You are viewing a plain text version of this content. The canonical link for it is here.
Posted to yarn-issues@hadoop.apache.org by "Li Lu (JIRA)" <ji...@apache.org> on 2016/07/08 21:15:11 UTC

[jira] [Commented] (YARN-5340) App Name/User/RPC Port/AM Host info is missing from ATS web service or YARN CLI's app info

    [ https://issues.apache.org/jira/browse/YARN-5340?page=com.atlassian.jira.plugin.system.issuetabpanels:comment-tabpanel&focusedCommentId=15368489#comment-15368489 ] 

Li Lu commented on YARN-5340:
-----------------------------

Thanks for reporting this issue [~ssathish@hortonworks.com]! This is a very very interesting discovery. I did some debug on this issue and found out the the direct reason for the missing fields is authentication failure. The original user failed to get authentication to get the app report. Checked into the ATS returned message, I can see something like this:
{code}
{"events":[{"timestamp":1467931672057,"eventtype":"YARN_APPLICATION_FINISHED","eventinfo":{"YARN_APPLICATION_LATEST_APP_ATTEMPT":"appattempt_1467931619679_0001_000001","YARN_APPLICATION_FINAL_STATUS":"SUCCEEDED","YARN_APPLICATION_DIAGNOSTICS_INFO":"","YARN_APPLICATION_STATE":"FINISHED"}},{"timestamp":1467931652492,"eventtype":"YARN_APPLICATION_STATE_UPDATED","eventinfo":{"YARN_APPLICATION_STATE":"RUNNING"}},{"timestamp":1467931641896,"eventtype":"YARN_APPLICATION_ACLS_UPDATED","eventinfo":{}}],"entitytype":"YARN_APPLICATION","entity":"application_1467931619679_0001","starttime":1467931641896,"domain":"DEFAULT","otherinfo":{"YARN_APPLICATION_MEM_METRIC":290014,"YARN_APPLICATION_CPU_METRIC":74,"YARN_APPLICATION_VIEW_ACLS":"hrt_5 viewtestgroup"},"primaryfilters":{},"relatedentities":{}}
{code}

Note that the application creation information has been missing in the returned information. I found that in the level db, there are two <entityType, timestamp, entityId> tuples created with application application_1467931619679_0001, with two different timestamps. The application creation message is associated with a different timestamp. 

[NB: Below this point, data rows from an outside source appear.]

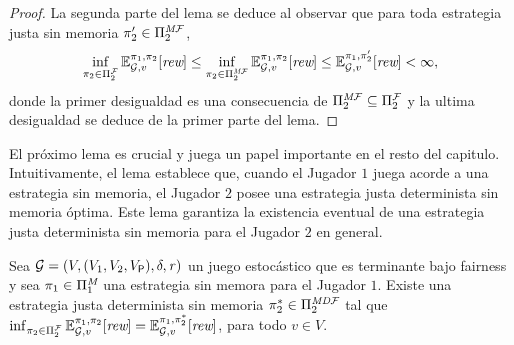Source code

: \begin{proof}
  
  La segunda parte del lema se deduce al observar que para toda estrategia justa sin memoria $\pi_{2}' \in \Pi^{\textit{M}\mathcal{F}}_{2}$,
  \[\inf_{\pi_{2} \in \Pi^{\mathcal{F}}_{2}} \mathbb{E}^{\pi_{1}, \pi_{2}}_{\mathcal{G},v}[\textit{rew}]
  \leq \inf_{\pi_{2} \in \Pi^{\textit{M}\mathcal{F}}_{2}} \mathbb{E}^{\pi_{1}, \pi_{2}}_{\mathcal{G},v}[\textit{rew}]
  \leq \mathbb{E}^{\pi_{1}, \pi_{2}'}_{\mathcal{G},v}[\textit{rew}] < \infty,\]
  donde la primer desigualdad es una consecuencia de
  $\Pi^{\textit{M}\mathcal{F}}_{2}\subseteq\Pi^{\mathcal{F}}_{2}$ y la ultima desigualdad
  se deduce de la primer parte del lema.  \qedhere
\end{proof}

El próximo lema es crucial y juega un papel importante en el resto del capitulo.  Intuitivamente, el lema establece que, cuando el Jugador $1$ juega acorde a una estrategia sin memoria, el Jugador $2$ posee una estrategia justa determinista sin memoria óptima.
%
Este lema garantiza la existencia eventual de una estrategia justa determinista sin memoria para el Jugador $2$ en general.
%
\begin{lemma}\label{lm:infima-in-dmf}%
  Sea $\mathcal{G}= (V, (V_1, V_2, V_{\mathsf{P}}), \delta, \mathit{r})$ un
  juego estocástico que es terminante bajo fairness y sea
  $\pi_{1} \in \Pi^{\textit{M}}_{1}$ una estrategia sin memora para el Jugador $1$.  Existe una estrategia justa determinista sin memoria
  $\pi^*_{2}\in\Pi^{\textit{MD}\mathcal{F}}_{2}$ tal que
  $\inf_{\pi_{2} \in \Pi^{\mathcal{F}}_{2}} \mathbb{E}^{\pi_{1}, \pi_{2}}_{\mathcal{G},v}[\textit{rew}]
   =
   \mathbb{E}^{\pi_{1}, \pi^*_{2}}_{\mathcal{G},v}[\textit{rew}]$, para todo $v \in V$.
\end{lemma}
%
\iffalse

Checking the code of rolling leveldb, I can see both call-sites of RollingLevelDBTimelineStore#getAndSetStartTime is not properly synchronized, although in the comments it says that it "Should only be called when a lock has been obtained on the entity. " Then for two events on the same application arrive the timeline server concurrently, something like this may happen:
1. put1 checks existing timestamp for the application, no result. 
2. put2 checks existing timestamp for the application, no result. 
3. put1 set the application entity's timestamp to be its own timestamp 
4. put2 override the application entity's timestamp to be its own timestamp. 

After the process, put1 will write its data to a key (<entityType, timestamp, entityId>) that has a stale timestamp, which will never be read out since the time stamp is overridden by put 2. 

The original LeveldbTimelineStore does not have this problem, because it always grab a lock when it performs getAndSetStartTime. 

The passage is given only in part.